**Task directions**
I need every line of the material below that includes the string "radius".

**Dataset content**
┌──
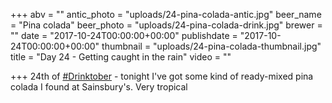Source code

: +++
abv = ""
antic_photo = "uploads/24-pina-colada-antic.jpg"
beer_name = "Pina colada"
beer_photo = "uploads/24-pina-colada-drink.jpg"
brewer = ""
date = "2017-10-24T00:00:00+00:00"
publishdate = "2017-10-24T00:00:00+00:00"
thumbnail = "uploads/24-pina-colada-thumbnail.jpg"
title = "Day 24 - Getting caught in the rain"
video = ""

+++
24th of [#Drinktober](https://www.facebook.com/hashtag/drinktober?epa=HASHTAG) - tonight I've got some kind of ready-mixed pina colada I found at Sainsbury's. Very tropical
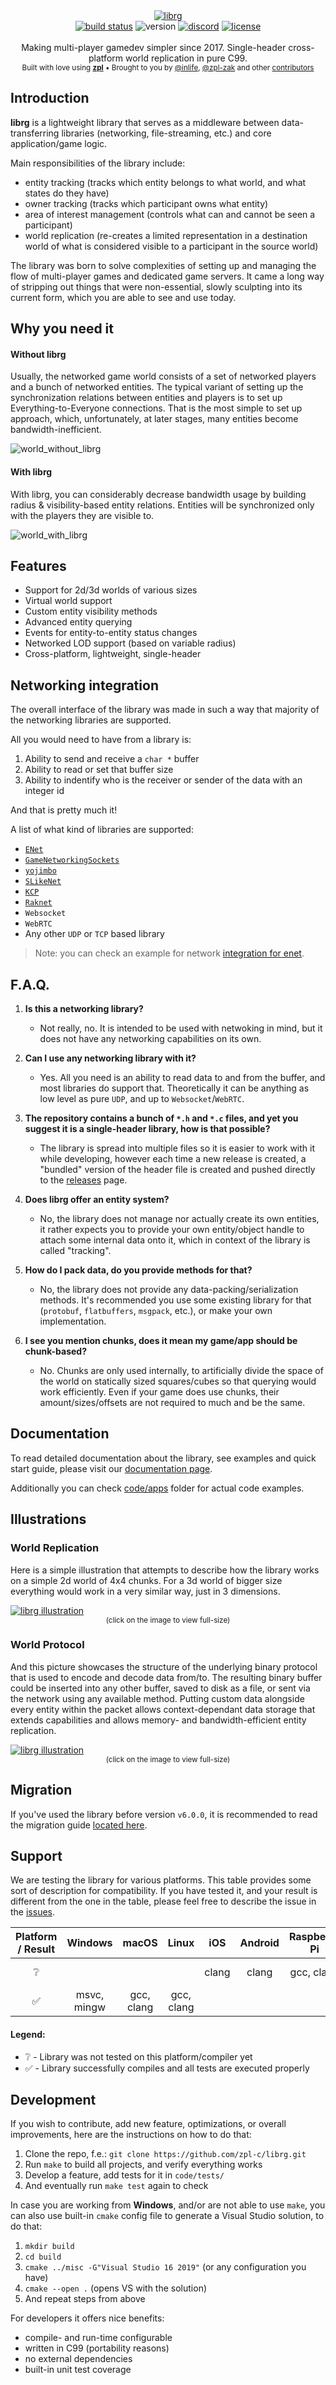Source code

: <div align="center">
    <a href="https://github.com/zpl-c/librg"><img src="https://user-images.githubusercontent.com/2182108/83804073-40d23c80-a6b6-11ea-8bee-52a42ed45bed.png" alt="librg" /></a>
</div>

<div align="center">
    <a href="https://github.com/zpl-c/librg/actions"><img src="https://img.shields.io/github/workflow/status/zpl-c/librg/tests?label=Tests&style=for-the-badge" alt="build status" /></a>
    <img src="https://img.shields.io/github/package-json/v/zpl-c/librg?style=for-the-badge" alt="version" /></a>
    <a href="https://discord.gg/2fZVEym"><img src="https://img.shields.io/discord/354670964400848898?color=7289DA&style=for-the-badge" alt="discord" /></a>
    <a href="LICENSE"><img src="https://img.shields.io/github/license/zpl-c/librg?style=for-the-badge" alt="license" /></a>
</div>

<br />

<div align="center">
  Making multi-player gamedev simpler since 2017. Single-header cross-platform world replication in pure C99.
</div>

<div align="center">
  <sub>
    Built with love using <a href="https://github.com/zpl-c/zpl"><strong>zpl</strong></a>
    &bull; Brought to you by <a href="https://github.com/inlife">@inlife</a>,
    <a href="https://github.com/zpl-zak">@zpl-zak</a>
    and other <a href="https://github.com/zpl-c/librg/graphs/contributors">contributors</a>
  </sub>
</div>

## Introduction

**librg** is a lightweight library that serves as a middleware between data-transferring libraries (networking, file-streaming, etc.) and core application/game logic.

Main responsibilities of the library include:
 * entity tracking (tracks which entity belongs to what world, and what states do they have)
 * owner tracking (tracks which participant owns what entity)
 * area of interest management (controls what can and cannot be seen a participant)
 * world replication (re-creates a limited representation in a destination world of what is considered visible to a participant in the source world)

The library was born to solve complexities of setting up and managing the flow of multi-player games and dedicated game servers.
It came a long way of stripping out things that were non-essential, slowly sculpting into its current form, which you are able to see and use today.

## Why you need it

#### Without librg

Usually, the networked game world consists of a set of networked players and a bunch of networked entities. The typical variant of setting up the synchronization relations between entities and players is to set up Everything-to-Everyone connections. That is the most simple to set up approach, which, unfortunately, at later stages, many entities become bandwidth-inefficient. 

![world_without_librg](https://user-images.githubusercontent.com/2182108/189517945-afa096dd-f2f5-42cb-a0b9-22c2b81bc03b.png)

#### With librg

With librg, you can considerably decrease bandwidth usage by building radius & visibility-based entity relations. Entities will be synchronized only with the players they are visible to.

![world_with_librg](https://user-images.githubusercontent.com/2182108/189517948-afb2dfc9-f632-4a87-bf63-47e3bab5cc42.png)

## Features

 * Support for 2d/3d worlds of various sizes
 * Virtual world support
 * Custom entity visibility methods
 * Advanced entity querying
 * Events for entity-to-entity status changes
 * Networked LOD support (based on variable radius)
 * Cross-platform, lightweight, single-header

## Networking integration

The overall interface of the library was made in such a way that majority of the networking libraries are supported.

All you would need to have from a library is:

1. Ability to send and receive a `char *` buffer
2. Ability to read or set that buffer size
3. Ability to indentify who is the receiver or sender of the data with an integer id

And that is pretty much it!

A list of what kind of libraries are supported:

* [`ENet`](https://github.com/zpl-c/enet)
* [`GameNetworkingSockets`](https://github.com/ValveSoftware/GameNetworkingSockets)
* [`yojimbo`](https://github.com/networkprotocol/yojimbo)
* [`SLikeNet`](https://github.com/SLikeSoft/SLikeNet)
* [`KCP`](https://github.com/skywind3000/kcp)
* [`Raknet`](https://github.com/facebookarchive/RakNet)
* `Websocket`
* `WebRTC`
* Any other `UDP` or `TCP` based library

> Note: you can check an example for network [integration for enet](https://github.com/zpl-c/librg/blob/master/code/apps/example-enet.c).

## F.A.Q.

1.  **Is this a networking library?**

    * Not really, no. It is intended to be used with netwoking in mind, but it does not have any networking capabilities on its own.

2. **Can I use any networking library with it?**

    * Yes. All you need is an ability to read data to and from the buffer, and most libraries do support that. Theoretically it can be anything as low level as pure `UDP`, and up to `Websocket`/`WebRTC`.

3. **The repository contains a bunch of `*.h` and `*.c` files, and yet you suggest it is a single-header library, how is that possible?**

    * The library is spread into multiple files so it is easier to work with it while developing, however each time a new release is created, a "bundled" version of the header file is created and pushed directly to the [releases](https://github.com/zpl-c/librg/releases) page.

4. **Does librg offer an entity system?**

     * No, the library does not manage nor actually create its own entities, it rather expects you to provide your own entity/object handle to attach some internal data onto it, which in context of the library is called "tracking".

5. **How do I pack data, do you provide methods for that?**

    * No, the library does not provide any data-packing/serialization methods. It's recommended you use some existing library for that (`protobuf`, `flatbuffers`, `msgpack`, etc.), or make your own implementation.

6. **I see you mention chunks, does it mean my game/app should be chunk-based?**

    * No. Chunks are only used internally, to artificially divide the space of the world on statically sized squares/cubes so that querying would work efficiently. Even if your game does use chunks, their amount/sizes/offsets are not required to much and be the same.

## Documentation

To read detailed documentation about the library, see examples and quick start guide, please visit our [documentation page](https://zpl-c.github.io/librg/#/quickstart).

Additionally you can check [code/apps](code/apps) folder for actual code examples.

## Illustrations

### World Replication

Here is a simple illustration that attempts to describe how the library works on a simple 2d world of 4x4 chunks.
For a 3d world of bigger size everything would work in a very similar way, just in 3 dimensions.

<a href="https://user-images.githubusercontent.com/2182108/83945607-87d64400-a814-11ea-8897-3c268b26b0f7.png" target="_blank">
  <img src="https://user-images.githubusercontent.com/2182108/83945607-87d64400-a814-11ea-8897-3c268b26b0f7.png" alt="librg illustration" />
</a>

<div align="center">
  <sub>(click on the image to view full-size)</sub>
</div>

### World Protocol

And this picture showcases the structure of the underlying binary protocol that is used to encode and decode data from/to. The resulting binary buffer could be inserted into any other buffer, saved to disk as a file, or sent via the network using any available method. Putting custom data alongside every entity within the packet allows context-dependant data storage that extends capabilities and allows memory- and bandwidth-efficient entity replication.

<a href="https://user-images.githubusercontent.com/2182108/181924764-3ac8b765-f7a8-4fe0-a713-3928d53a413c.png" target="_blank">
  <img src="https://user-images.githubusercontent.com/2182108/181924764-3ac8b765-f7a8-4fe0-a713-3928d53a413c.png" alt="librg illustration" />
</a>

<div align="center">
  <sub>(click on the image to view full-size)</sub>
</div>

## Migration

If you've used the library before version `v6.0.0`, it is recommended to read the migration guide [located here](https://zpl-c.github.io/librg/#/migration).

## Support

We are testing the library for various platforms. This table provides some sort of description for compatibility.
If you have tested it, and your result is different from the one in the table, please feel free to describe the issue in the [issues](https://github.com/zpl-c/librg/issues).


|  Platform / Result | Windows       | macOS         | Linux         | iOS           | Android       | Raspberry Pi  | OpenBSD       | FreeBSD       | Emscripten    |
|:------------------:|:-------------:|:-------------:|:-------------:|:-------------:|:-------------:|:-------------:|:-------------:|:-------------:|:-------------:|
| ❔                 |               |               |               | clang         | clang         | gcc, clang    | gcc, clang    | gcc, clang    |               |
| ✅                 | msvc, mingw   | gcc, clang    | gcc, clang    |               |               |               |               |               | emcc          |

#### Legend:

* ❔ - Library was not tested on this platform/compiler yet
* ✅ - Library successfully compiles and all tests are executed properly


## Development

If you wish to contribute, add new feature, optimizations, or overall improvements, here are the instructions on how to do that:

1. Clone the repo, f.e.: `git clone https://github.com/zpl-c/librg.git`
2. Run `make` to build all projects, and verify everything works
3. Develop a feature, add tests for it in `code/tests/`
4. And eventually run `make test` again to check

In case you are working from **Windows**, and/or are not able to use `make`, you can also use built-in `cmake` config file to generate a Visual Studio solution, to do that:

1. `mkdir build`
2. `cd build`
3. `cmake ../misc -G"Visual Studio 16 2019"` (or any configuration you have)
4. `cmake --open .` (opens VS with the solution)
5. And repeat steps from above

For developers it offers nice benefits:

 * compile- and run-time configurable
 * written in C99 (portability reasons)
 * no external dependencies
 * built-in unit test coverage

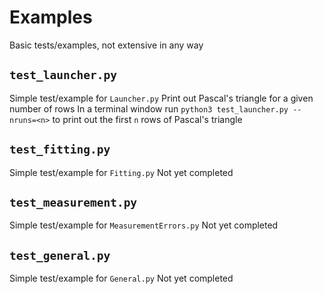 # Examples

Basic tests/examples, not extensive in any way

## `test_launcher.py`
Simple test/example for `Launcher.py`
Print out Pascal's triangle for a given number of rows
In a terminal window run `python3 test_launcher.py --nruns=<n>` to print out the first `n` rows of Pascal's triangle

## `test_fitting.py`
Simple test/example for `Fitting.py`
Not yet completed

## `test_measurement.py`
Simple test/example for `MeasurementErrors.py`
Not yet completed

## `test_general.py`
Simple test/example for `General.py`
Not yet completed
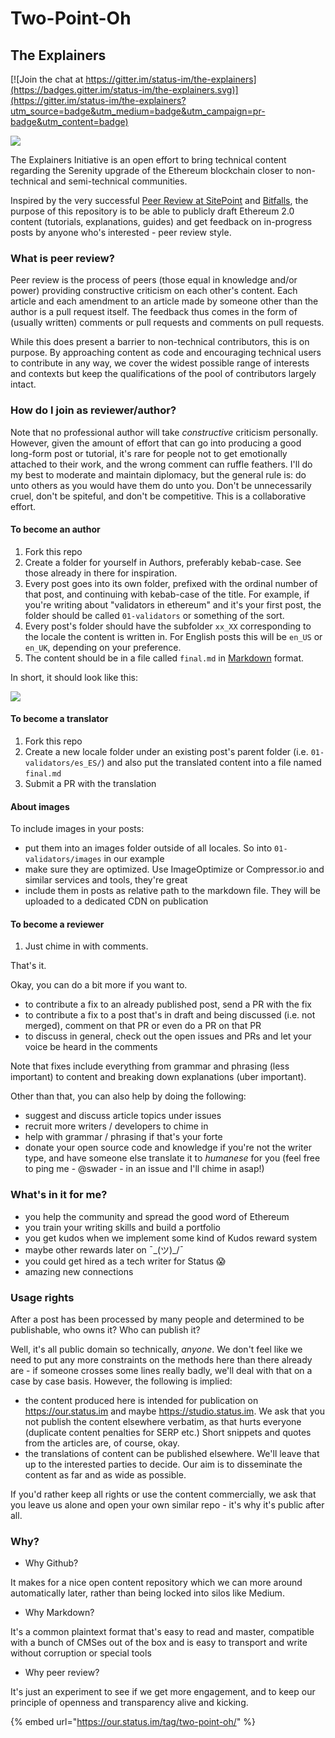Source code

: # Two-Point-Oh

## The Explainers <a id="tip0"></a>

[![Join the chat at https://gitter.im/status-im/the-explainers](https://badges.gitter.im/status-im/the-explainers.svg)](https://gitter.im/status-im/the-explainers?utm_source=badge&utm_medium=badge&utm_campaign=pr-badge&utm_content=badge)

![](https://raw.githubusercontent.com/status-im/the-explainers/master//header.png)

The Explainers Initiative is an open effort to bring technical content regarding the Serenity upgrade of the Ethereum blockchain closer to non-technical and semi-technical communities.

Inspired by the very successful [Peer Review at SitePoint](https://github.com/sitepoint-editors/php-peers) and [Bitfalls](https://github.com/sitepoint-editors/php-peers), the purpose of this repository is to be able to publicly draft Ethereum 2.0 content \(tutorials, explanations, guides\) and get feedback on in-progress posts by anyone who's interested - peer review style.

### What is peer review? <a id="tip1"></a>

Peer review is the process of peers \(those equal in knowledge and/or power\) providing constructive criticism on each other's content. Each article and each amendment to an article made by someone other than the author is a pull request itself. The feedback thus comes in the form of \(usually written\) comments or pull requests and comments on pull requests.

While this does present a barrier to non-technical contributors, this is on purpose. By approaching content as code and encouraging technical users to contribute in any way, we cover the widest possible range of interests and contexts but keep the qualifications of the pool of contributors largely intact.

### How do I join as reviewer/author? <a id="tip2"></a>

Note that no professional author will take _constructive_ criticism personally. However, given the amount of effort that can go into producing a good long-form post or tutorial, it's rare for people not to get emotionally attached to their work, and the wrong comment can ruffle feathers. I'll do my best to moderate and maintain diplomacy, but the general rule is: do unto others as you would have them do unto you. Don't be unnecessarily cruel, don't be spiteful, and don't be competitive. This is a collaborative effort.

#### To become an author <a id="tip3"></a>

1. Fork this repo
2. Create a folder for yourself in Authors, preferably kebab-case. See those already in there for inspiration.
3. Every post goes into its own folder, prefixed with the ordinal number of that post, and continuing with kebab-case of the title. For example, if you're writing about "validators in ethereum" and it's your first post, the folder should be called `01-validators` or something of the sort.
4. Every post's folder should have the subfolder `xx_XX` corresponding to the locale the content is written in. For English posts this will be `en_US` or `en_UK`, depending on your preference.
5. The content should be in a file called `final.md` in [Markdown](https://guides.github.com/features/mastering-markdown/) format.

In short, it should look like this:

![](https://imgur.com/vZNBua8.png)

#### To become a translator <a id="tip4"></a>

1. Fork this repo
2. Create a new locale folder under an existing post's parent folder \(i.e. `01-validators/es_ES/`\) and also put the translated content into a file named `final.md`
3. Submit a PR with the translation

#### About images <a id="tip5"></a>

To include images in your posts:

* put them into an images folder outside of all locales. So into `01-validators/images` in our example
* make sure they are optimized. Use ImageOptimize or Compressor.io and similar services and tools, they're great
* include them in posts as relative path to the markdown file. They will be uploaded to a dedicated CDN on publication

#### To become a reviewer <a id="tip6"></a>

1. Just chime in with comments.

That's it.

Okay, you can do a bit more if you want to.

* to contribute a fix to an already published post, send a PR with the fix
* to contribute a fix to a post that's in draft and being discussed \(i.e. not merged\), comment on that PR or even do a PR on that PR
* to discuss in general, check out the open issues and PRs and let your voice be heard in the comments

Note that fixes include everything from grammar and phrasing \(less important\) to content and breaking down explanations \(uber important\).

Other than that, you can also help by doing the following:

* suggest and discuss article topics under issues
* recruit more writers / developers to chime in
* help with grammar / phrasing if that's your forte
* donate your open source code and knowledge if you're not the writer type, and have someone else translate it to _humanese_ for you \(feel free to ping me - @swader - in an issue and I'll chime in asap!\)

### What's in it for me? <a id="tip7"></a>

* you help the community and spread the good word of Ethereum
* you train your writing skills and build a portfolio
* you get kudos when we implement some kind of Kudos reward system
* maybe other rewards later on ¯\_\(ツ\)\_/¯
* you could get hired as a tech writer for Status 😱
* amazing new connections

### Usage rights <a id="tip8"></a>

After a post has been processed by many people and determined to be publishable, who owns it? Who can publish it?

Well, it's all public domain so technically, _anyone_. We don't feel like we need to put any more constraints on the methods here than there already are - if someone crosses some lines really badly, we'll deal with that on a case by case basis. However, the following is implied:

* the content produced here is intended for publication on https://our.status.im and maybe https://studio.status.im. We ask that you not publish the content elsewhere verbatim, as that hurts everyone \(duplicate content penalties for SERP etc.\) Short snippets and quotes from the articles are, of course, okay.
* the translations of content can be published elsewhere. We'll leave that up to the interested parties to decide. Our aim is to disseminate the content as far and as wide as possible.

If you'd rather keep all rights or use the content commercially, we ask that you leave us alone and open your own similar repo - it's why it's public after all.

### Why? <a id="tip9"></a>

* Why Github?

It makes for a nice open content repository which we can more around automatically later, rather than being locked into silos like Medium.

* Why Markdown?

It's a common plaintext format that's easy to read and master, compatible with a bunch of CMSes out of the box and is easy to transport and write without corruption or special tools

* Why peer review?

It's just an experiment to see if we get more engagement, and to keep our principle of openness and transparency alive and kicking.

{% embed url="https://our.status.im/tag/two-point-oh/" %}





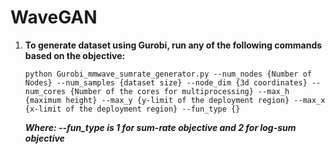 # WaveGAN
1. **To generate dataset using Gurobi, run any of the following commands based on the objective:**
      
      
      `python Gurobi_mmwave_sumrate_generator.py --num_nodes {Number of Nodes} --num_samples {dataset size} --node_dim {3d coordinates} --num_cores {Number of the cores for multiprocessing} --max_h {maximum height} --max_y {y-limit of the deployment region} --max_x {x-limit of the deployment region} --fun_type {}`

      ***Where: --fun_type is 1 for *sum-rate* objective and 2 for *log-sum* objective***

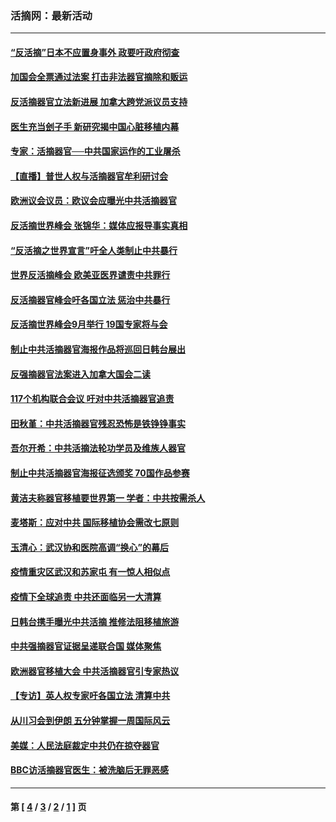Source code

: ### 活摘网：最新活动
---
#### [“反活摘”日本不应置身事外 政要吁政府彻查](../../pages/nf5883/n13971188.md?08050430) 
#### [加国会全票通过法案 打击非法器官摘除和贩运](../../pages/nf5883/n13884924.md?08050430) 
#### [反活摘器官立法新进展 加拿大跨党派议员支持](../../pages/nf5883/n13876061.md?08050430) 
#### [医生充当刽子手 新研究揭中国心脏移植内幕](../../pages/nf5883/n13772291.md?08050430) 
#### [专家：活摘器官──中共国家运作的工业屠杀](../../pages/nf5883/n13761178.md?08050430) 
#### [【直播】普世人权与活摘器官牟利研讨会](../../pages/nf5883/n13425146.md?08050430) 
#### [欧洲议会议员：欧议会应曝光中共活摘器官](../../pages/nf5883/n13336571.md?08050430) 
#### [反活摘世界峰会 张锦华：媒体应报导事实真相](../../pages/nf5883/n13278502.md?08050430) 
#### [“反活摘之世界宣言”吁全人类制止中共暴行](../../pages/nf5883/n13259730.md?08050430) 
#### [世界反活摘峰会 欧美亚医界谴责中共罪行](../../pages/nf5883/n13253550.md?08050430) 
#### [反活摘器官峰会吁各国立法 惩治中共暴行](../../pages/nf5883/n13245052.md?08050430) 
#### [反活摘世界峰会9月举行 19国专家将与会](../../pages/nf5883/n13201492.md?08050430) 
#### [制止中共活摘器官海报作品将巡回日韩台展出](../../pages/nf5883/n13177791.md?08050430) 
#### [反强摘器官法案进入加拿大国会二读](../../pages/nf5883/n13033450.md?08050430) 
#### [117个机构联合会议 吁对中共活摘器官追责](../../pages/nf5883/n12775087.md?08050430) 
#### [田秋堇：中共活摘器官残忍恐怖是铁铮铮事实](../../pages/nf5883/n12702148.md?08050430) 
#### [吾尔开希：中共活摘法轮功学员及维族人器官](../../pages/nf5883/n12693197.md?08050430) 
#### [制止中共活摘器官海报征选颁奖 70国作品参赛](../../pages/nf5883/n12692050.md?08050430) 
#### [黄洁夫称器官移植要世界第一 学者：中共按需杀人](../../pages/nf5883/n12572329.md?08050430) 
#### [麦塔斯：应对中共 国际移植协会需改七原则](../../pages/nf5883/n12514711.md?08050430) 
#### [玉清心：武汉协和医院高调“换心”的幕后](../../pages/nf5883/n12298730.md?08050430) 
#### [疫情重灾区武汉和苏家屯 有一惊人相似点](../../pages/nf5883/n12150824.md?08050430) 
#### [疫情下全球追责 中共还面临另一大清算](../../pages/nf5883/n12070397.md?08050430) 
#### [日韩台携手曝光中共活摘 推修法阻移植旅游](../../pages/nf5883/n11712046.md?08050430) 
#### [中共强摘器官证据呈递联合国 媒体聚焦](../../pages/nf5883/n11546426.md?08050430) 
#### [欧洲器官移植大会 中共活摘器官引专家热议](../../pages/nf5883/n11539095.md?08050430) 
#### [【专访】英人权专家吁各国立法 清算中共](../../pages/nf5883/n11367315.md?08050430) 
#### [从川习会到伊朗 五分钟掌握一周国际风云](../../pages/nf5883/n11338520.md?08050430) 
#### [美媒：人民法庭裁定中共仍在掠夺器官](../../pages/nf5883/n11334897.md?08050430) 
#### [BBC访活摘器官医生：被洗脑后无罪恶感](../../pages/nf5883/n11335935.md?08050430) 

---
#### 第 [ [4](./4.md?08050430) / [3](./3.md?08050430) / [2](./2.md?08050430) / [1](./1.md?08050430) ] 页
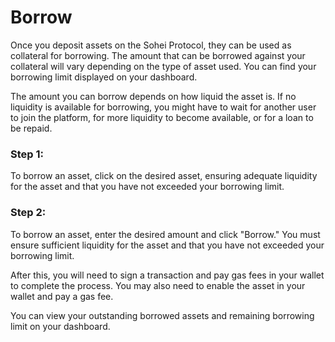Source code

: # Borrow

Once you deposit assets on the Sohei Protocol, they can be used as collateral for borrowing. The amount that can be borrowed against your collateral will vary depending on the type of asset used. You can find your borrowing limit displayed on your dashboard.

The amount you can borrow depends on how liquid the asset is. If no liquidity is available for borrowing, you might have to wait for another user to join the platform, for more liquidity to become available, or for a loan to be repaid.

### Step 1:

To borrow an asset, click on the desired asset, ensuring adequate liquidity for the asset and that you have not exceeded your borrowing limit.

### Step 2:

To borrow an asset, enter the desired amount and click "Borrow." You must ensure sufficient liquidity for the asset and that you have not exceeded your borrowing limit.

After this, you will need to sign a transaction and pay gas fees in your wallet to complete the process. You may also need to enable the asset in your wallet and pay a gas fee.

You can view your outstanding borrowed assets and remaining borrowing limit on your dashboard.
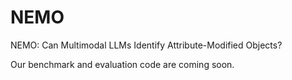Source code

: # NEMO
NEMO: Can Multimodal LLMs Identify Attribute-Modified Objects?

Our benchmark and evaluation code are coming soon.
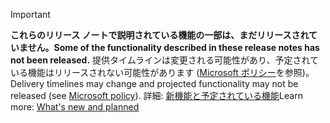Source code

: > [!Important]
>  <span data-ttu-id="ed5a4-101">**これらのリリース ノートで説明されている機能の一部は、まだリリースされていません。**</span><span class="sxs-lookup"><span data-stu-id="ed5a4-101">**Some of the functionality described in these release notes has not been released.**</span></span> <span data-ttu-id="ed5a4-102">提供タイムラインは変更される可能性があり、予定されている機能はリリースされない可能性があります ([Microsoft ポリシー](https://go.microsoft.com/fwlink/p/?linkid=2007332)を参照)。</span><span class="sxs-lookup"><span data-stu-id="ed5a4-102">Delivery timelines may change and projected functionality may not be released (see [Microsoft policy](https://go.microsoft.com/fwlink/p/?linkid=2007332)).</span></span> <span data-ttu-id="ed5a4-103">詳細: [新機能と予定されている機能](/dynamics365-release-plan/2019wave2/artificial-intelligence/dynamics365-product-visualize/planned-features)</span><span class="sxs-lookup"><span data-stu-id="ed5a4-103">Learn more: [What's new and planned](/dynamics365-release-plan/2019wave2/artificial-intelligence/dynamics365-product-visualize/planned-features)</span></span>
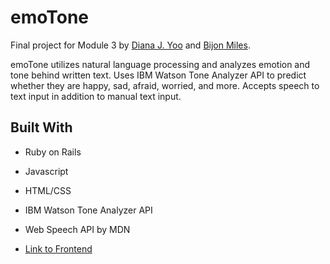 # emoTone

Final project for Module 3 by [Diana J. Yoo](https://github.com/dianajyoo) and [Bijon Miles](https://github.com/BijonMiles).

emoTone utilizes natural language processing and analyzes emotion and tone behind written text. Uses IBM Watson Tone Analyzer API to predict whether they are happy, sad, afraid, worried, and more. Accepts speech to text input in addition to manual text input.

## Built With

* Ruby on Rails
* Javascript
* HTML/CSS
* IBM Watson Tone Analyzer API
* Web Speech API by MDN



* [Link to Frontend](https://github.com/dianajyoo/mod-3-final-frontend)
└──
**Output**
With librg, you can considerably decrease bandwidth usage by building radius & visibility-based entity relations. Entities will be synchronized only with the players they are visible to.
 * Networked LOD support (based on variable radius)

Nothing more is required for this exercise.